No instrumento negocial firmado entre ambas, fez-se constar expressamente cláusula que desobrigava a contratante de remunerar ou indenizar a contratada por quaisquer serviços já prestados. Passado algum tempo, a gestora rompeu unilateralmente a avença, deixando um saldo devedor de aproximadamente R$ 70.000,00 junto à contraparte.

Sentindo-se lesada, a empresa contratada moveu ação judicial com pedido declaratório de nulidade da referida disposição, por suposta violação ao equilíbrio econômico-financeiro do negócio e à boa-fé objetiva (arts. 122 e 422 do Código Civil).

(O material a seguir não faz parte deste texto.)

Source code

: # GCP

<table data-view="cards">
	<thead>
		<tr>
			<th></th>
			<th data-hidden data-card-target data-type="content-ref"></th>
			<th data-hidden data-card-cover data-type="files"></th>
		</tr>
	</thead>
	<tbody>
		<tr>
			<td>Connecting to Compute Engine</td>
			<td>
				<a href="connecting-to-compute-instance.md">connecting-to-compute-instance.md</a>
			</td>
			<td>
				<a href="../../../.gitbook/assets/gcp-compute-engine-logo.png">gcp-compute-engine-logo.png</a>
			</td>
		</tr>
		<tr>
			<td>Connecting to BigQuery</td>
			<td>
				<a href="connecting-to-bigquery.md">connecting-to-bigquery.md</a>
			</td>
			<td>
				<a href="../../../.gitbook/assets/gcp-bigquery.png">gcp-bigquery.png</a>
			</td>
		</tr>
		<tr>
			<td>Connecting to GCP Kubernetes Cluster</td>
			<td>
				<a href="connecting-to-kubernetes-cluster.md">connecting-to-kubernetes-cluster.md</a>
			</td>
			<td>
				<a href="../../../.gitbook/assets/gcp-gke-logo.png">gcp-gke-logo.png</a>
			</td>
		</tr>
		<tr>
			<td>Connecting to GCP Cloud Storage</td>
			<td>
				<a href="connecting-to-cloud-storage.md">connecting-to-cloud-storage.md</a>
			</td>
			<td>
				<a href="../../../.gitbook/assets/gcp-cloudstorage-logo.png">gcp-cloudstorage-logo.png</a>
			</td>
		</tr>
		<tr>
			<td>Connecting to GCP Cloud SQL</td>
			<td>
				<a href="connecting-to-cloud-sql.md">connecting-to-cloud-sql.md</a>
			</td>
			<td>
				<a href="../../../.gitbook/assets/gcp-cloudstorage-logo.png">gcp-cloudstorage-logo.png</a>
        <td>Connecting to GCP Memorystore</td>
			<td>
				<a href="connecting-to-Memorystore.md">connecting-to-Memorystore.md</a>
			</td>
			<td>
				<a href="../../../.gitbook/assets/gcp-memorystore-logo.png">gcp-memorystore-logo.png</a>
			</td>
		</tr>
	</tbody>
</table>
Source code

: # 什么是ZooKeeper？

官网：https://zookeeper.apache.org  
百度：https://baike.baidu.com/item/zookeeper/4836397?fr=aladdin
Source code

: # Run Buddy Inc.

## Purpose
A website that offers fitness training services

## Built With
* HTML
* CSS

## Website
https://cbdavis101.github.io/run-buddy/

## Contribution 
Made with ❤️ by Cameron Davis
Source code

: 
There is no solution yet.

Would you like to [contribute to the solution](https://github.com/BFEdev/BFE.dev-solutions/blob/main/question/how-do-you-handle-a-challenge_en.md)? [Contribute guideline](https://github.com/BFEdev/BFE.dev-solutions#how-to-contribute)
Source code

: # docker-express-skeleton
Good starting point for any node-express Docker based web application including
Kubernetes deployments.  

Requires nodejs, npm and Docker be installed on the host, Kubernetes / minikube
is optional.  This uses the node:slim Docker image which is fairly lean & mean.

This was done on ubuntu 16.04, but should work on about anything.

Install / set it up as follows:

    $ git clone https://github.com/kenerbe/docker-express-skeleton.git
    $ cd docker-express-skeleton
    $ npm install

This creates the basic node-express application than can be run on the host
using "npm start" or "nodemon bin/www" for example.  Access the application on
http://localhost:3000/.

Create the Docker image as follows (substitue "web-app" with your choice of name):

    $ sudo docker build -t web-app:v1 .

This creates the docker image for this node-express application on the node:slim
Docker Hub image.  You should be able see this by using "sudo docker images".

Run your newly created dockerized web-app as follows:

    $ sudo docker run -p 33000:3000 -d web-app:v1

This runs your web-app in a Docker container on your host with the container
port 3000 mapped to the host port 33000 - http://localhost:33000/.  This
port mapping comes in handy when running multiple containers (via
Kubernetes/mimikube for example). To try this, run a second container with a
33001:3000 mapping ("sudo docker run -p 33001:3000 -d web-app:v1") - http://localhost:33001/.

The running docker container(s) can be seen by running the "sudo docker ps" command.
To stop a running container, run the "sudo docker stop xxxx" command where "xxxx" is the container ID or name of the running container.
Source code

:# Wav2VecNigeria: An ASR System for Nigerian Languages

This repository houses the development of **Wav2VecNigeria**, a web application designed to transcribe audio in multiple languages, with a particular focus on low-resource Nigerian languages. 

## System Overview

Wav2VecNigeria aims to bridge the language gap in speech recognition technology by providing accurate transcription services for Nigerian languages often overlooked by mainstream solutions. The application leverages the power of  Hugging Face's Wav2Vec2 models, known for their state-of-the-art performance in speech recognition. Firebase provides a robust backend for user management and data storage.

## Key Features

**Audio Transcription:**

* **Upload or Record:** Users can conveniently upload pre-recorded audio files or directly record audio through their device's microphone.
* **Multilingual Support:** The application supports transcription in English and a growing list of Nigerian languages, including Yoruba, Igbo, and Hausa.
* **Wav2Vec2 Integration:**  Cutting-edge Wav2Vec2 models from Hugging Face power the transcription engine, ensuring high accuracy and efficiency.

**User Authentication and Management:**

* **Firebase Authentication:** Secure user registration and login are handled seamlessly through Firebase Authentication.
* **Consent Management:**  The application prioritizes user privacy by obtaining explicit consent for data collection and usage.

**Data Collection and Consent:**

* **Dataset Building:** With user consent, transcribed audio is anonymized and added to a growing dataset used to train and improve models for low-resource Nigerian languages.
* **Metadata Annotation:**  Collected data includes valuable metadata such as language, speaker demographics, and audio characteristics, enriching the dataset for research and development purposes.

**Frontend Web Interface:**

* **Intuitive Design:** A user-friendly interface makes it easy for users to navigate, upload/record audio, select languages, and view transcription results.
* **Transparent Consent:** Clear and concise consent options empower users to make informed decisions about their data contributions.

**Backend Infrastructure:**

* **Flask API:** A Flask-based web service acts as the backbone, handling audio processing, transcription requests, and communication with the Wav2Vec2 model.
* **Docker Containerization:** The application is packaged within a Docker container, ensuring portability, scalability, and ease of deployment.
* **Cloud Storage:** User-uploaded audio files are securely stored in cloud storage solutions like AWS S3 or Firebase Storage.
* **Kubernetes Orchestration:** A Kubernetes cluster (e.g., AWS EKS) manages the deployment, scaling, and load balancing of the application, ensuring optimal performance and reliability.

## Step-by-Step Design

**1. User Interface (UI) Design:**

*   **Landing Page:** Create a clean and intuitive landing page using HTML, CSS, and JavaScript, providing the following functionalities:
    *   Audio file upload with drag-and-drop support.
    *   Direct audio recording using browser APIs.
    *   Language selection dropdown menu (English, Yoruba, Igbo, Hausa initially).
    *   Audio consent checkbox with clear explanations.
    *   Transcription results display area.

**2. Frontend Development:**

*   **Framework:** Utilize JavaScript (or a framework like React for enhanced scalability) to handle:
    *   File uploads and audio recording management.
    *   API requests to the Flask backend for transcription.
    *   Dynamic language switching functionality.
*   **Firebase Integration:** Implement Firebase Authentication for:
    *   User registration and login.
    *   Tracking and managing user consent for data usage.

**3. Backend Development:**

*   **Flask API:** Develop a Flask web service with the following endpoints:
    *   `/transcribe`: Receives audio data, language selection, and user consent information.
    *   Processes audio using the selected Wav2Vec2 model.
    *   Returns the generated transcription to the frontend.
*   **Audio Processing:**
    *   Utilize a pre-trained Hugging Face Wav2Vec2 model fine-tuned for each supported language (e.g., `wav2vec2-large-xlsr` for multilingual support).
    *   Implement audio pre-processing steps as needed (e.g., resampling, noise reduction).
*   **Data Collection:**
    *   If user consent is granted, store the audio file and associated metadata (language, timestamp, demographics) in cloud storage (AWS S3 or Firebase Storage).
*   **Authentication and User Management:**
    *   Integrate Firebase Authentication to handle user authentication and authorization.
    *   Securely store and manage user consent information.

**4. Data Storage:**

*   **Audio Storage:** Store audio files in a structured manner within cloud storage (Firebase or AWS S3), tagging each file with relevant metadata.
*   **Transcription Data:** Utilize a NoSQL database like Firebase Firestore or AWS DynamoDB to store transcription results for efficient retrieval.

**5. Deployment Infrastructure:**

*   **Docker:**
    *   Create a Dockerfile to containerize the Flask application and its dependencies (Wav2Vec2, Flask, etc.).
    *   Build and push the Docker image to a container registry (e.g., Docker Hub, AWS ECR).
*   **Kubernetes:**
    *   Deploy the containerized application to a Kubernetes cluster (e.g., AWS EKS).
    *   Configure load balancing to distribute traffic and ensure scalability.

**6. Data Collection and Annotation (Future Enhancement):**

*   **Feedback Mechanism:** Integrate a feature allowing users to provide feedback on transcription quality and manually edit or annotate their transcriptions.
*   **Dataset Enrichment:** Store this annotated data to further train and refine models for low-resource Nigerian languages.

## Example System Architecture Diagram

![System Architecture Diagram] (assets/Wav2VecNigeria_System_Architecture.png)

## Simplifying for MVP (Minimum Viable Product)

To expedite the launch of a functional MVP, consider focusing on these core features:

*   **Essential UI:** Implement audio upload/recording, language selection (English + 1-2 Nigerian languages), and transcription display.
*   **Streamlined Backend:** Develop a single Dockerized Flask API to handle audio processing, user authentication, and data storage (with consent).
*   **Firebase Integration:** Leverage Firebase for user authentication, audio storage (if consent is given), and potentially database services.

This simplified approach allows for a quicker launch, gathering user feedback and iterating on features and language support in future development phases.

Seu pedido, contudo, foi julgado improcedente pelo STJ, sob os seguintes fundamentos:

A Lei nº 13.874/2019, intitulada "Lei de Liberdade Econômica", dispõe expressamente que "os negócios jurídicos empresariais paritários serão objeto de livre estipulação das partes pactuantes, de forma a aplicar todas as regras de direito empresarial apenas de maneira subsidiária ao avençado, exceto normas de ordem pública" (art. 3º, VIII), tendo, ainda, promovido uma série de modificações no Código Civil, sobretudo no que se refere aos critérios interpretativos dos negócios jurídicos.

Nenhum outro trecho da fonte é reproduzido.